Two Linux Vulnerabilities Could Allow Bypassing Spectre Attack Mitigations

While mitigations are in place to protect Linux systems from Spectre attacks, newly discovered vulnerabilities could allow bypassing them. Nonetheless, Linux developers have addressed the bugs and deployed fixes.

Linux Vulnerabilities Evading Spectre Mitigations

Security research from Symantec’s Threat Hunter team, Piotr Krysiuk, caught two new vulnerabilities in Linux systems. Exploiting these vulnerabilities could allow an adversary to conduct Spectre attacks whilst evading the existing mitigations.

Sharing the details in a post, Symantec explained that these bugs could allow one user to spy on the other on shared computers.

Regarding the newly discovered Linux flaws, the first of these CVE-2020-27170 exposes contents from the entire computer memory. As described in the advisory,

Unprivileged BPF programs running on affected systems can bypass the protection and execute speculatively out-of-bounds loads from any location within the kernel memory. This can be abused to extract contents of kernel memory via side-channel.

Whereas, the second bug, CVE-2020-27171, was a numeric error allowing to steal 4GB of memory.

Unprivileged BPF programs running on affected 64-bit systems can exploit this to execute speculatively out-of-bounds loads from 4GB window within the kernel memory.

Patches Deployed

Upon finding the bugs, Symantec reached out to the Linux developers. Consequently, the patches became available as 5.11.8 stable release on March 20, 2021. Whereas, the other Kernel releases bearing the patches include 5.10.25, 5.4.107, 4.19.182, and 4.14.227.
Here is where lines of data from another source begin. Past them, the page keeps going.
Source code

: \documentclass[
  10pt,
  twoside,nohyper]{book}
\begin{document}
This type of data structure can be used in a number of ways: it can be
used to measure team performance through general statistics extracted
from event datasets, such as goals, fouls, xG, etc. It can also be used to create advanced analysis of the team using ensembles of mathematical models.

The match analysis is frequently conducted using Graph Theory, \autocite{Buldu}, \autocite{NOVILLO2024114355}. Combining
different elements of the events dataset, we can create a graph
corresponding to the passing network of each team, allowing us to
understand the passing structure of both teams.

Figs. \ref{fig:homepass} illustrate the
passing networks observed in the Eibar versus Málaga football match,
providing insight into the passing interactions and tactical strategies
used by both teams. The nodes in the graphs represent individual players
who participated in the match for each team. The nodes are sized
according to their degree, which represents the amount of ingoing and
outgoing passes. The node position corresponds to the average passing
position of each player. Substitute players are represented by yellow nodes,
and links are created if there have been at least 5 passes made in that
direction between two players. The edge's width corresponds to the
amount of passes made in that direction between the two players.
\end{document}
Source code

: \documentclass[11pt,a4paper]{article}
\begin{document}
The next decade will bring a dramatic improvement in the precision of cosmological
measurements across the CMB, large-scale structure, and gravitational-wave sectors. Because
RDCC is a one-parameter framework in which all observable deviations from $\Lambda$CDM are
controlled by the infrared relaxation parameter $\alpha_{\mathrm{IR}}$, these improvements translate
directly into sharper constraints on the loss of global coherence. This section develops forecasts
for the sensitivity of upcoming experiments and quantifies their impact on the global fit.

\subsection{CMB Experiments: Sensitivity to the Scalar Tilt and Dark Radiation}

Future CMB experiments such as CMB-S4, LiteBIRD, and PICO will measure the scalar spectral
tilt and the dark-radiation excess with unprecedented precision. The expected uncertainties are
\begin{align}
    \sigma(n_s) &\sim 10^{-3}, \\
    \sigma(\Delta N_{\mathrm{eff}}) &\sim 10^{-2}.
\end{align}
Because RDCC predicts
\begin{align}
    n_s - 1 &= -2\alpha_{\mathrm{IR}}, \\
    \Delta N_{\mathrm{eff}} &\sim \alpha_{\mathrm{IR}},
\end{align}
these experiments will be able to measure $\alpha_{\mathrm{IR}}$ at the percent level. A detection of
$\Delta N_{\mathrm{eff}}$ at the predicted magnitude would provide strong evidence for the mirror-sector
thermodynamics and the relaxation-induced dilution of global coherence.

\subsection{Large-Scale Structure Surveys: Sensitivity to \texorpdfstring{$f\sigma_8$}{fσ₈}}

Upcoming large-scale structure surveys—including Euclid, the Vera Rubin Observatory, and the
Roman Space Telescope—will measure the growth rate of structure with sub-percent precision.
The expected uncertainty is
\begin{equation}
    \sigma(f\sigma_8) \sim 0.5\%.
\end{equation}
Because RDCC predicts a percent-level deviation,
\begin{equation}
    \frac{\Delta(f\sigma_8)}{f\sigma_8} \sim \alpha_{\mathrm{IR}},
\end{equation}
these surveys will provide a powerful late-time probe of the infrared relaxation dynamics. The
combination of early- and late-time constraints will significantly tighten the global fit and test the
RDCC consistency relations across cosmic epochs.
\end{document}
Spectre and Meltdown caught attention in 2018 when researchers found the bugs affecting the CPUs’ microarchitecture. These bugs threatened almost all modern computers at that time and required OS-level patches. Hence, all developers, including the Linux team, rushed to deploy the fixes for existing computers. Whereas, the subsequent CPUs inherently prevent these attacks.

However, today very few computers in the mainstream include modern CPUs. Thus, the vulnerabilities continue to pose a threat to the users if bypassing the existing mitigations becomes possible.